Grilled fish with vegetables is a simple yet elegant dish that combines the smoky flavors of perfectly grilled fish with the freshness of sautéed or roasted vegetables. This recipe is not only delicious but also packed with nutrients, making it an excellent choice for a healthy meal. Whether you’re grilling outdoors or using a stovetop grill pan, this dish is easy to prepare and can be customized with your favorite seasonings and vegetables.
Ingredients
For the Fish:
- 2 fish fillets (salmon, tilapia, cod, or any firm white fish)
- 2 tablespoons olive oil
- 1 tablespoon lemon juice
- 1 teaspoon garlic powder
- 1 teaspoon paprika
- 1/2 teaspoon salt
- 1/2 teaspoon black pepper
- 1/2 teaspoon dried oregano
- 1/2 teaspoon dried thyme
- 1 tablespoon fresh parsley, chopped (for garnish)
For the Vegetables:
- 1 zucchini, sliced
- 1 bell pepper, sliced (red, yellow, or green)
- 1 cup cherry tomatoes, halved
- 1/2 red onion, sliced
- 1 cup asparagus, trimmed
- 2 tablespoons olive oil
- 1 teaspoon balsamic vinegar
- 1/2 teaspoon salt
- 1/2 teaspoon black pepper
- 1/2 teaspoon garlic powder
- 1/2 teaspoon dried basil
Instructions
Step 1: Prepare the Fish Marinade
In a small bowl, mix olive oil, lemon juice, garlic powder, paprika, salt, black pepper, oregano, and thyme.

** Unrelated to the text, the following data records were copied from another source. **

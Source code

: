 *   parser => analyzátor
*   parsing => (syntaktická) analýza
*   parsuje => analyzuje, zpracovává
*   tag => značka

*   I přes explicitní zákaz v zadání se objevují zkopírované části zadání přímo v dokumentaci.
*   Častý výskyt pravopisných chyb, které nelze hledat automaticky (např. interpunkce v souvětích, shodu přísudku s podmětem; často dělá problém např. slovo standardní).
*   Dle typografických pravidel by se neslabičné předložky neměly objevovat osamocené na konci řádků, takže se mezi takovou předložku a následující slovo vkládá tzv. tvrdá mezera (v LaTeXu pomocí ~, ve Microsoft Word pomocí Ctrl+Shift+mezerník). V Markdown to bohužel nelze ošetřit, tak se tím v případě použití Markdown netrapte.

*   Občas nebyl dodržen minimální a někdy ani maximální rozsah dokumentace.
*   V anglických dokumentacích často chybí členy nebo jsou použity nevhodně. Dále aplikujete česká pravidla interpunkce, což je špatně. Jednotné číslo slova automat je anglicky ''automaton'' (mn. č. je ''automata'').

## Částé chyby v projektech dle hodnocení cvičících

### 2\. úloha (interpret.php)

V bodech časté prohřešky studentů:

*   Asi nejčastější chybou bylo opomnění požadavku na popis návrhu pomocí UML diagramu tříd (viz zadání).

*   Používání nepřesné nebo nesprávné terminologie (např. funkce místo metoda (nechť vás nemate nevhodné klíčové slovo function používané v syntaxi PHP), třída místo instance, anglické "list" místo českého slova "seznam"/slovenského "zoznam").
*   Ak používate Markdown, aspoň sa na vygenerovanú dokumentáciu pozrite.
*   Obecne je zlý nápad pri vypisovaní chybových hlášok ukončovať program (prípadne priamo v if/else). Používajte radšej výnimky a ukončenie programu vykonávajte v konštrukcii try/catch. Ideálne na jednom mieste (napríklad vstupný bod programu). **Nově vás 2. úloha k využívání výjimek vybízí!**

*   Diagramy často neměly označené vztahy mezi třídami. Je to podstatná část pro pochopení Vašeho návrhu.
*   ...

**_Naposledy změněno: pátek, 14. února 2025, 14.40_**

Coat the fish fillets evenly with this marinade and let them sit for 15-20 minutes to absorb the flavors.
Step 2: Prepare the Vegetables
In a separate bowl, toss the zucchini, bell pepper, cherry tomatoes, red onion, and asparagus with olive oil, balsamic vinegar, salt, black pepper, garlic powder, and dried basil. Ensure the vegetables are well coated.
Step 3: Grill the Fish
Preheat the grill to medium-high heat. Lightly oil the grill grates to prevent sticking. Place the marinated fish fillets on the grill and cook for 3-4 minutes per side, or until the fish is opaque and flakes easily with a fork.
Step 4: Grill the Vegetables
While the fish is grilling, place the prepared vegetables on the grill or in a grill basket. Cook for 5-7 minutes, stirring occasionally, until they are tender and slightly charred.

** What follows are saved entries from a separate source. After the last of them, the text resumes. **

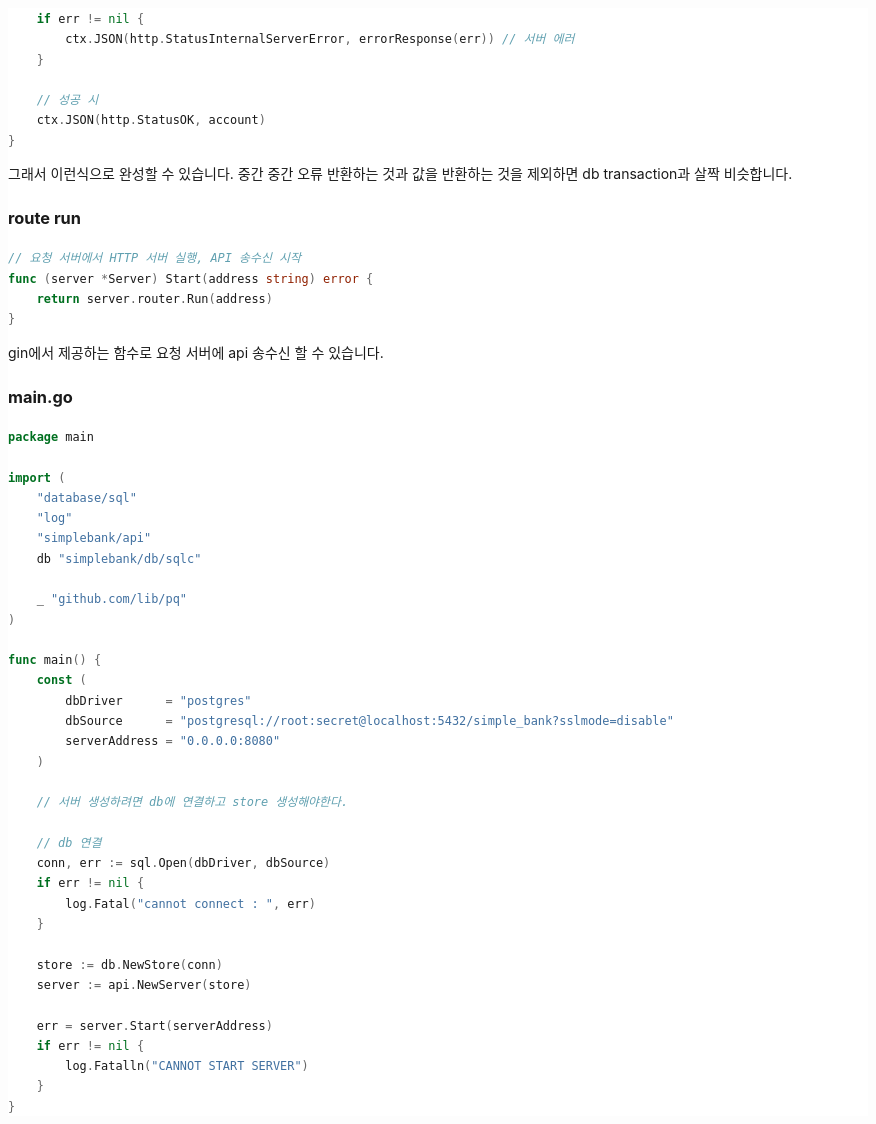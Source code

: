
```go
	if err != nil {
		ctx.JSON(http.StatusInternalServerError, errorResponse(err)) // 서버 에러
	}

	// 성공 시
	ctx.JSON(http.StatusOK, account)
}
```

그래서 이런식으로 완성할 수 있습니다. 중간 중간 오류 반환하는 것과 값을 반환하는 것을 제외하면 db transaction과 살짝 비슷합니다.


### route run

```go
// 요청 서버에서 HTTP 서버 실행, API 송수신 시작
func (server *Server) Start(address string) error {
	return server.router.Run(address)
}
```

gin에서 제공하는 함수로 요청 서버에 api 송수신 할 수 있습니다.


### main.go

```go
package main

import (
	"database/sql"
	"log"
	"simplebank/api"
	db "simplebank/db/sqlc"

	_ "github.com/lib/pq"
)

func main() {
	const (
		dbDriver      = "postgres"
		dbSource      = "postgresql://root:secret@localhost:5432/simple_bank?sslmode=disable"
		serverAddress = "0.0.0.0:8080"
	)

	// 서버 생성하려면 db에 연결하고 store 생성해야한다.

	// db 연결
	conn, err := sql.Open(dbDriver, dbSource)
	if err != nil {
		log.Fatal("cannot connect : ", err)
	}

	store := db.NewStore(conn)
	server := api.NewServer(store)

	err = server.Start(serverAddress)
	if err != nil {
		log.Fatalln("CANNOT START SERVER")
	}
}
```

Step 5: Assemble and Serve
Transfer the grilled fish to a serving plate and arrange the grilled vegetables alongside. Garnish with fresh parsley and serve with lemon wedges for extra flavor.
Serving and Storage Tips
Serving Suggestions
- Serve with a side of quinoa, rice, or mashed potatoes for a complete meal.
- Pair with a light salad or a drizzle of yogurt-based sauce for added freshness.
- Enjoy with a glass of white wine or a refreshing lemon-infused water.
Storage and Reheating
- Refrigeration: Store leftovers in an airtight container for up to 3 days.
- Reheating: Warm in a skillet over medium heat or in the oven at 350°F (175°C) for 5-7 minutes.
- Freezing: Freeze cooked fish separately from vegetables for up to 2 months. Thaw overnight before reheating.
Final Thoughts
Grilled fish with vegetables is a versatile, healthy, and flavorful dish that can be enjoyed any time of the year. Whether you’re cooking for a family dinner or meal-prepping for the week, this recipe is sure to impress with its vibrant colors and delicious taste.